Lloyd et al.[13] reported three finding on CT and MRI imaging that should suggest a diagnosis of JNA:

  1. A soft tissue mass in the nasopharynx or nasal cavity

  2. A mass in the pterygopalatine fossa

  3. Erosion of posterior osseous margin of the sphenopalatine foramen extending to the base of the medial pterygoid plate.
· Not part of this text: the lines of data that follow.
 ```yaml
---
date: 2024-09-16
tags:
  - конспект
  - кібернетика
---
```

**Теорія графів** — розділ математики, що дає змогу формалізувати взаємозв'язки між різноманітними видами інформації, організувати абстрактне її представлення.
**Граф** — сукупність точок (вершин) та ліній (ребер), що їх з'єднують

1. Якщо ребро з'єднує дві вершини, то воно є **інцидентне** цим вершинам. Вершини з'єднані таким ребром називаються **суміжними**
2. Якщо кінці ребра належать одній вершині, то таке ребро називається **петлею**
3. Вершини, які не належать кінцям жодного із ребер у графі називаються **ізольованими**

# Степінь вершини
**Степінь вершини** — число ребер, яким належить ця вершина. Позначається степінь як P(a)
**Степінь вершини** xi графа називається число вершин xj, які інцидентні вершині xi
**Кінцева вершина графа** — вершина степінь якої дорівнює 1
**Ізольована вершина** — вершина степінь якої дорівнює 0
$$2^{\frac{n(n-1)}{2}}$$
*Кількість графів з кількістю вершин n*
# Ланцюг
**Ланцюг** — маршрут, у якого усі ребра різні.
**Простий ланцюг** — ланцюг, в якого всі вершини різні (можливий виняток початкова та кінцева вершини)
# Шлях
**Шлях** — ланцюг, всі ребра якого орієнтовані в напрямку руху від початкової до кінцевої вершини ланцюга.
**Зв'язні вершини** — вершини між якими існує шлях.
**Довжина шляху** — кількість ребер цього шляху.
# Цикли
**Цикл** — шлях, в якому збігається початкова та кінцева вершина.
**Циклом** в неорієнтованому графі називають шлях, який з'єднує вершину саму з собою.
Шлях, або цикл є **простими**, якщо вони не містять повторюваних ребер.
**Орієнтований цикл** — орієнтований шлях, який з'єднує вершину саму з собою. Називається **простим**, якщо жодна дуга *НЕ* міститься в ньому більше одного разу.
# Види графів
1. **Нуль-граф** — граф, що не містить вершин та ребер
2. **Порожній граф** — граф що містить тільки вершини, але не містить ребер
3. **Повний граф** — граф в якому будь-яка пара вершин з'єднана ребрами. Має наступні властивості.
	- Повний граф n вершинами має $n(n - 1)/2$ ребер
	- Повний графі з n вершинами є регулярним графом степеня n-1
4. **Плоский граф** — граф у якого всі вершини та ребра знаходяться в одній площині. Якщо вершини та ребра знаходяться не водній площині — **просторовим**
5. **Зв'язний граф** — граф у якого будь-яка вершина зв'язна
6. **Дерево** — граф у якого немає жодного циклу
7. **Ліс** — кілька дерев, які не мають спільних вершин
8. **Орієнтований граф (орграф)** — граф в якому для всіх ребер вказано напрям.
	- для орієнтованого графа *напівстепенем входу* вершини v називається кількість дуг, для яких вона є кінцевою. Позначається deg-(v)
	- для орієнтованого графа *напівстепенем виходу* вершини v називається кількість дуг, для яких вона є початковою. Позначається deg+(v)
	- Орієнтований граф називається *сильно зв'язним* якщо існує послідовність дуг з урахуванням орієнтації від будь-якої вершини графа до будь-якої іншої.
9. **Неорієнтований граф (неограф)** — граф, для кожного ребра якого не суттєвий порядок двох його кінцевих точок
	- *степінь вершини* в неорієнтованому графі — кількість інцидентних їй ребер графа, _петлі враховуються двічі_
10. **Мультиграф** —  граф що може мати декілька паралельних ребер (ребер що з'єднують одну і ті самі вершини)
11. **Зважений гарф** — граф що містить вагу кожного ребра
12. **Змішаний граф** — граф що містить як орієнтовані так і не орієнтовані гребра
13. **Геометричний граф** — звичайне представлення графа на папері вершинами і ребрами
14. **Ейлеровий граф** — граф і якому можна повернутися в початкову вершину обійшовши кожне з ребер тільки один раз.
Angiofibroma can be diagnosed using CT, MRI, and magnetic resonance angiography.[1] CT is the most important preoperative test because it is useful in showing the destruction of bony structures and widening of foramen and fissures at the skull base.[1] Demonstration of the anterior bowing of the maxillary wall due to presence of a mass in the pterygomaxillary space on axial CT slices known as the Holman-Miller sign is a characteristic finding of JNA.[9] Moreover, tumor staging is done based on CT. MRI is useful to show the presence of intracranial extension of the tumor. MRI also helps discern between sinus invasion, obstruction and retention of secretions.[1] On MRI, JNA appears as a heterogeneous mass with signal voids that are consistent with the highly vascular tumor.[1] Selective angiography identifies the feeding vessels and allows for preoperative embolization for vascular control. It shows the size and site of lesion as well as the size and location of feeding vessel.[1,13] Vascularization arises most frequently from the external carotid branch of maxillary artery with background vascularization arising from blood vessels in the ascending pharyngeal artery and internal carotid artery.[4]

The preferred management includes surgery with preoperative embolization.[4] Other methods of treatment that have been employed are irradiation, hormone therapy, cryotherapy, arterial ligation, use of sclerosing agents.[2,4] Future therapy for JNA may include intra-arterial immunotherapy and the use of certain agents that inhibit angiogenesis.[2]

Conclusion

Significance of reporting the case lies in its involvement and extension into the oral cavity including mandible, which is rare and utilization of imaging as the sole modality to diagnose the lesion well in time.

Footnotes

Source of Support: Nil.

Conflict of Interest: None declared.